Sam und Nemo hatten gerade das Haus erreicht, wo sie eine Verschnaufpause einlegten, als Philippe anrief. Mimi und er waren im Begriff, nach Cap d’Antibes aufzubrechen, wo sie den Tag damit verbringen wollten, Fotos vom Anwesen der Johnsons zu machen. „Ich wollte mich nur noch einmal erkundigen, ob es etwas gibt, worauf wir besonders achten sollten“, sagte er.

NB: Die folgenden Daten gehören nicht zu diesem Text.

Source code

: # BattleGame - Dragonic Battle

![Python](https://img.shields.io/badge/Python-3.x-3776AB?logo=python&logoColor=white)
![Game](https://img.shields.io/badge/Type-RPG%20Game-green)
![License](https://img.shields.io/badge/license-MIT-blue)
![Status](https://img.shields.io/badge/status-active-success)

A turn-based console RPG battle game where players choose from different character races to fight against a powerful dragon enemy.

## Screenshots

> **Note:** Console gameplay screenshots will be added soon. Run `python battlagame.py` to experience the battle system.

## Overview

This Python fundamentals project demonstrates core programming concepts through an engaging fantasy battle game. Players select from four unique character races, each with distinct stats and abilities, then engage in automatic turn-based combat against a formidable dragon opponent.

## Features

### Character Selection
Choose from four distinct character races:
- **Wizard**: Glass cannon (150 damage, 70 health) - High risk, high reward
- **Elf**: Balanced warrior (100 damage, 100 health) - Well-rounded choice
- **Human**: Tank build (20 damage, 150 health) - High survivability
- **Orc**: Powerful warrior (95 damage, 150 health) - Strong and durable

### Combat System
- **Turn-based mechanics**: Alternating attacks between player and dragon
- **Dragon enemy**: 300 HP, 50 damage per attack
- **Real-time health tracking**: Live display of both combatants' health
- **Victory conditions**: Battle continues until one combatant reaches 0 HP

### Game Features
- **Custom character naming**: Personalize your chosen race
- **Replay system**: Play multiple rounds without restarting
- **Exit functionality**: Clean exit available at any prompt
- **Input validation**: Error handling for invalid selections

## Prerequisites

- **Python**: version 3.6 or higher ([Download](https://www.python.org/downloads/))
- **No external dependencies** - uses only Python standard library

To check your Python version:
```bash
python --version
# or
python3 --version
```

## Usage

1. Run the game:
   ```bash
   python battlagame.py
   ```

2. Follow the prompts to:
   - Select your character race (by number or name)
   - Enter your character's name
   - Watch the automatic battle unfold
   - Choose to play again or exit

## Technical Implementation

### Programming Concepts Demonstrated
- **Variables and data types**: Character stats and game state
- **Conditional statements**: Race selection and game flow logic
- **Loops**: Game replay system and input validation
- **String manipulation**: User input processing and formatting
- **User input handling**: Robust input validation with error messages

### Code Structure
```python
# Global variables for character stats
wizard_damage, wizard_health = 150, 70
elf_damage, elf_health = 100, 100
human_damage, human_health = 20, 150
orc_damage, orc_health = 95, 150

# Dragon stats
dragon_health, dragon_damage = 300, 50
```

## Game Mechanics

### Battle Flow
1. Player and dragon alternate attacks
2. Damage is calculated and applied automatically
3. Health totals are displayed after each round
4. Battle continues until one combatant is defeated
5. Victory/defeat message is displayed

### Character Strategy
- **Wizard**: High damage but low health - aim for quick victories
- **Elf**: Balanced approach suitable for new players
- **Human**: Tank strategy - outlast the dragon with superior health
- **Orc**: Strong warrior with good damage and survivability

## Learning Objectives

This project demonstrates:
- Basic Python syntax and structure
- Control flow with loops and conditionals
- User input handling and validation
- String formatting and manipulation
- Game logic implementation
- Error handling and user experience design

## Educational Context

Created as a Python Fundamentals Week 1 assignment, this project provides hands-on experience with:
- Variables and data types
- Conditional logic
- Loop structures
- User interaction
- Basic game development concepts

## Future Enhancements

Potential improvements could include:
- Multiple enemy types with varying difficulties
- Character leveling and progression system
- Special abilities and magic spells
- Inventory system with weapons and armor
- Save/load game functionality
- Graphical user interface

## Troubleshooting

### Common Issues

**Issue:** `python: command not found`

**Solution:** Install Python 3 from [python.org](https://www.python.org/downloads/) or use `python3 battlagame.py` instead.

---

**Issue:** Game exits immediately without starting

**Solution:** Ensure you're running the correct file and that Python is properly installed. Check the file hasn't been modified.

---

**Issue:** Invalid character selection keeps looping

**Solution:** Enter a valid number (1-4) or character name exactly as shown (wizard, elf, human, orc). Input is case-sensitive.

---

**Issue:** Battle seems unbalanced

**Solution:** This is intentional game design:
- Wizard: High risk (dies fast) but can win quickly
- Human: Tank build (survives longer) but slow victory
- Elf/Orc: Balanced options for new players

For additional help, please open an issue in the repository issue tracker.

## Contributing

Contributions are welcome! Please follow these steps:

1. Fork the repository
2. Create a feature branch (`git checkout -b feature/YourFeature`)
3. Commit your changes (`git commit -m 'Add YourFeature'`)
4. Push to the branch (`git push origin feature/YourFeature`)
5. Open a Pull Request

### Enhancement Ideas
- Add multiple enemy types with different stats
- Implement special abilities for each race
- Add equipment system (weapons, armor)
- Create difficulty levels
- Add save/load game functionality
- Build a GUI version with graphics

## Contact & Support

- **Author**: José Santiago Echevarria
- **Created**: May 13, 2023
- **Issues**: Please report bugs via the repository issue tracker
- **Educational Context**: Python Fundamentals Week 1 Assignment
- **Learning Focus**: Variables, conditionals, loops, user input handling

„Im Moment fällt mir nichts ein, was mir entgangen sein könnte, als wir uns neulich dort umgeschaut haben. Konzentriere dich einfach darauf, Material für deine Reportage zu sammeln.“„ D’accord. Was machst du heute?“„An meiner provençalischen Fortbildung feilen. Francis möchte Monica in die Anfangsgründe des Boule-Spiels einweihen, deshalb werden wir uns heute Abend alle eine Partie in Marseille anschauen. Was meinst du, macht das Spaß?“
„Keine Ahnung. Das kannst du mir ja erzählen, wenn du dir das Spiel angeschaut hast.“
Nach einer Schwimmrunde fühlte sich Sam ausreichend gestärkt für die seit langem aufgeschobene Diskussion mit Elena über die Einrichtung des Hauses. Der Rest des Vormittags verging wie im Nebel, mit einer schier endlosen Abfolge von Stoffmustern und Ausschnitten aus „Schöner-Wohnen“-Zeitschriften. Sams Bauchgefühl in puncto Innendekoration neigte zu gedämpften Tönen und stringenter Schlichtheit; Elena war dagegen eher auf lebhaftere Farben und pittoresken Schnickschnack programmiert. Am Ende einigten sie sich darauf, Coco als Schiedsrichterin zu befragen.
Ein Stück weit entfernt, auf dem Anwesen in Cap d’Antibes, lief der Fototermin wie am Schnürchen. Ms Johnson war, nachdem sie Mimi und Philippe begrüßt hatte, in den Garten verschwunden, bewaffnet mit ihrer Baumschere und diversen Sprühdosen, um gegen alles, was kreuchte und fleuchte, zu Felde zu ziehen, von den Blattläusen bis hin zu den nimmersatten Raupen. JJ wurde in ihrer Abwesenheit das Kommando im Haus übertragen, eindeutig seine Lieblingsposition. Er versuchte, seiner Doppelrolle als Kunde und künstlerischer Leiter gerecht zu werden, wies Mimi auf mögliche Objekte hin, die zu fotografieren sich lohnen könnte, während er Philippe gegenüber die Vorzüge der verschiedenen Gemälde, Möbelstücke und den hohen Standard der handwerklichen Arbeiten im gesamten Haus betonte.